Satin Creditcare Network Ltd Q1 FY26 Concall Decoded: – Microfinance Masala with a Side of Diversification
1. Opening Hook
If you thought Bollywood sequels were predictable, wait till you see Satin Creditcare’s quarterly results. Another season of “profits survive monsoon, farmers blame weather, bankers blame RBI.” While most MFIs cried about sector degrowth, Satin showed up like that one overachiever in class who still scores 90 even after bunking lectures. Stick around — there’s women-led funds, Mizoram expansions, and even a cameo by LIC veterans. This gets spicier than roadside golgappas.
2. At a Glance
Revenue up 10.3% – CFO swears it’s not Excel magic, just clients repaying on time for once.
PAT at ₹45 Cr – Quarter had floods and heatwaves, but profit still sneaked through.
NIM 13.5% – Satin runs an interest factory, not a bank.
Stock stable – Traders yawned, waiting for a bigger sob story.
Net client base dipped 6% QoQ – Blamed on write-offs, because “portfolio cleaning” sounds nobler.

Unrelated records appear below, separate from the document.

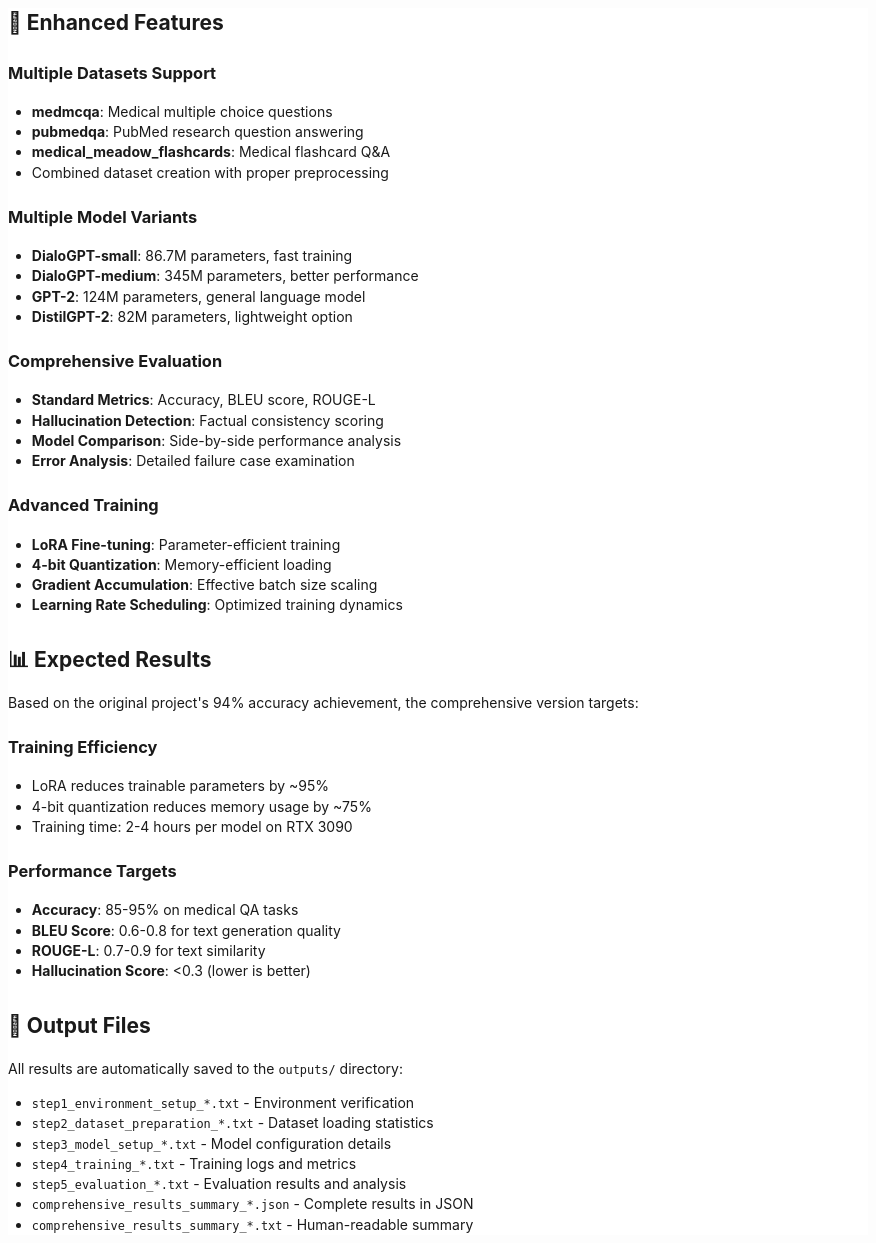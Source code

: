 ## 🎯 Enhanced Features

### Multiple Datasets Support
- **medmcqa**: Medical multiple choice questions
- **pubmedqa**: PubMed research question answering  
- **medical_meadow_flashcards**: Medical flashcard Q&A
- Combined dataset creation with proper preprocessing

### Multiple Model Variants
- **DialoGPT-small**: 86.7M parameters, fast training
- **DialoGPT-medium**: 345M parameters, better performance
- **GPT-2**: 124M parameters, general language model
- **DistilGPT-2**: 82M parameters, lightweight option

### Comprehensive Evaluation
- **Standard Metrics**: Accuracy, BLEU score, ROUGE-L
- **Hallucination Detection**: Factual consistency scoring
- **Model Comparison**: Side-by-side performance analysis
- **Error Analysis**: Detailed failure case examination

### Advanced Training
- **LoRA Fine-tuning**: Parameter-efficient training
- **4-bit Quantization**: Memory-efficient loading
- **Gradient Accumulation**: Effective batch size scaling
- **Learning Rate Scheduling**: Optimized training dynamics

## 📊 Expected Results

Based on the original project's 94% accuracy achievement, the comprehensive version targets:

### Training Efficiency
- LoRA reduces trainable parameters by ~95%
- 4-bit quantization reduces memory usage by ~75%
- Training time: 2-4 hours per model on RTX 3090

### Performance Targets
- **Accuracy**: 85-95% on medical QA tasks
- **BLEU Score**: 0.6-0.8 for text generation quality
- **ROUGE-L**: 0.7-0.9 for text similarity
- **Hallucination Score**: <0.3 (lower is better)

## 📁 Output Files

All results are automatically saved to the `outputs/` directory:

- `step1_environment_setup_*.txt` - Environment verification
- `step2_dataset_preparation_*.txt` - Dataset loading statistics
- `step3_model_setup_*.txt` - Model configuration details
- `step4_training_*.txt` - Training logs and metrics
- `step5_evaluation_*.txt` - Evaluation results and analysis
- `comprehensive_results_summary_*.json` - Complete results in JSON
- `comprehensive_results_summary_*.txt` - Human-readable summary

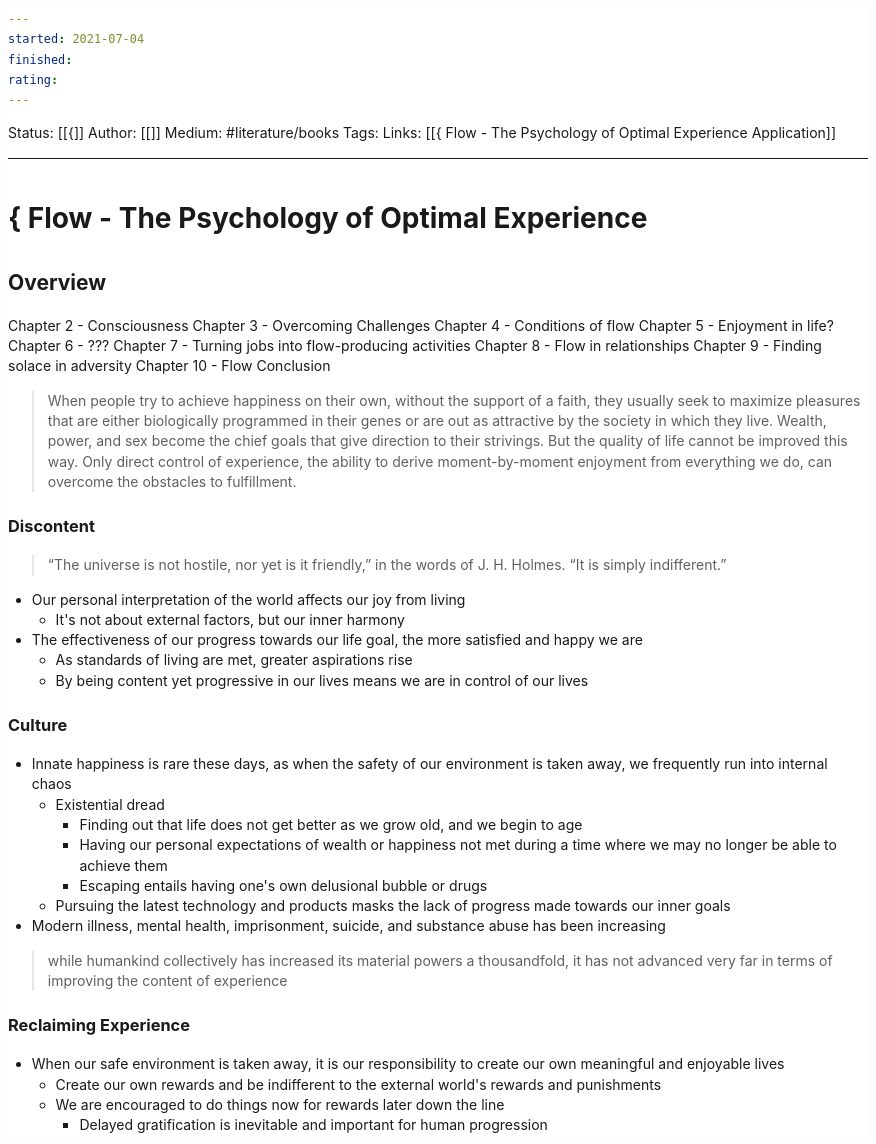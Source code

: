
 ```yaml
---
started: 2021-07-04
finished:
rating:
---
```

Status: [[{]]
Author: [[]]
Medium: #literature/books
Tags:
Links: [[{ Flow - The Psychology of Optimal Experience Application]]
___
# { Flow - The Psychology of Optimal Experience
## Overview
Chapter 2 - Consciousness
Chapter 3 - Overcoming Challenges
Chapter 4 - Conditions of flow
Chapter 5 - Enjoyment in life?
Chapter 6 - ???
Chapter 7 - Turning jobs into flow-producing activities
Chapter 8 - Flow in relationships
Chapter 9 - Finding solace in adversity
Chapter 10 - Flow Conclusion

> When people try to achieve happiness on their own, without the support of a faith, they usually seek to maximize pleasures that are either biologically programmed in their genes or are out as attractive by the society in which they live. Wealth, power, and sex become the chief goals that give direction to their strivings. But the quality of life cannot be improved this way. Only direct control of experience, the ability to derive moment-by-moment enjoyment from everything we do, can overcome the obstacles to fulfillment.
### Discontent
> “The universe is not hostile, nor yet is it friendly,” in the words of J. H. Holmes. “It is simply indifferent.”

- Our personal interpretation of the world affects our joy from living
	- It's not about external factors, but our inner harmony
- The effectiveness of our progress towards our life goal, the more satisfied and happy we are
	- As standards of living are met, greater aspirations rise
	- By being content yet progressive in our lives means we are in control of our lives
### Culture
- Innate happiness is rare these days, as when the safety of our environment is taken away, we frequently run into internal chaos
	- Existential dread
		- Finding out that life does not get better as we grow old, and we begin to age
		- Having our personal expectations of wealth or happiness not met during a time where we may no longer be able to achieve them
		- Escaping entails having one's own delusional bubble or drugs
	- Pursuing the latest technology and products masks the lack of progress made towards our inner goals
- Modern illness, mental health, imprisonment, suicide, and substance abuse has been increasing
> while humankind collectively has increased its material powers a thousandfold, it has not advanced very far in terms of improving the content of experience
### Reclaiming Experience
- When our safe environment is taken away, it is our responsibility to create our own meaningful and enjoyable lives
	- Create our own rewards and be indifferent to the external world's rewards and punishments
	- We are encouraged to do things now for rewards later down the line
		- Delayed gratification is inevitable and important for human progression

3. Management’s Key Commentary
HP Singh: “Inclusion has never been just a term. It has been our way of life.” (Translation: Lending ₹56,000 at 13% NIM is apparently inclusion, not business.)
HP Singh: “We are exploring purposeful diversification with housing, MSME, and now a women-led AIF debt fund.” (Translation: When in doubt, launch another subsidiary. One day maybe Satin Airlines too.)
HP Singh: “Despite seasonal headwinds, this is our 16th consecutive profitable quarter.” (Translation: Even if it rains cucumbers next quarter, we’ll still show profit. Try us.)
CFO Jugal Kataria: “Cost of funds looks high due to hedge accounting, not actual borrowing rates.” (Translation: Don’t panic — Excel formulas made the number ugly, not RBI.)
HP Singh: “Top 4 states form 56% of AUM, and we’re happy to keep it that way.” (Translation: Why de-risk when déjà vu disasters are part of the MFI entertainment package?)
HP Singh: “Average ticket size rose from ₹53k to ₹56k, but we only lend more to good clients.” (Translation: Bigger loans only if you’re a VIP borrower, not if you just got a goat last week.)
Aditi Singh: “Our growth is stable and profitability consistent, so not many questions today.” (Translation: Investors were too bored to grill us. Stability is the new thrill.)
4. Numbers Decoded
Source table
Metric
Value Q1 FY26
YoY Change
One-Line Analysis
Revenue – The Hero
₹642 Cr
+10.3%
Grew faster than peers drowning in monsoon woes.
PAT – The Survivor
₹45 Cr
Flat-ish
Survived heatwaves and floods, still intact.
AUM – The Backbone
₹12,499 Cr
+6.8%
Farmers borrowed, monsoon paid partial interest.
NIM – The Goldmine
13.5%
+20 bps
Margins fatter than roadside samosas.
GNPA – The Trouble Child
3.7%
Stable
Held steady despite seasonal headaches.
PAR 1 – Early Drama
5.8%
↑
Blame harvesting cycle and angry clouds.
ROA – The Modest Hero
1.5%
Flat
Respectable, but not a blockbuster.
ROE – The Middle-Class Kid
7%
Meh
Enough to keep banks lending, not investors dancing.
CRAR – The Bodyguard
26%
Way Above
Capital buffer thicker than mother’s paratha.
5. Analyst Questions
Q (Phillip Capital): Why 56% AUM in risky states like UP, Bihar? Mgmt: “They’re steady. No de-risking.” (Translation: Too much hassle to shift — we like living dangerously.)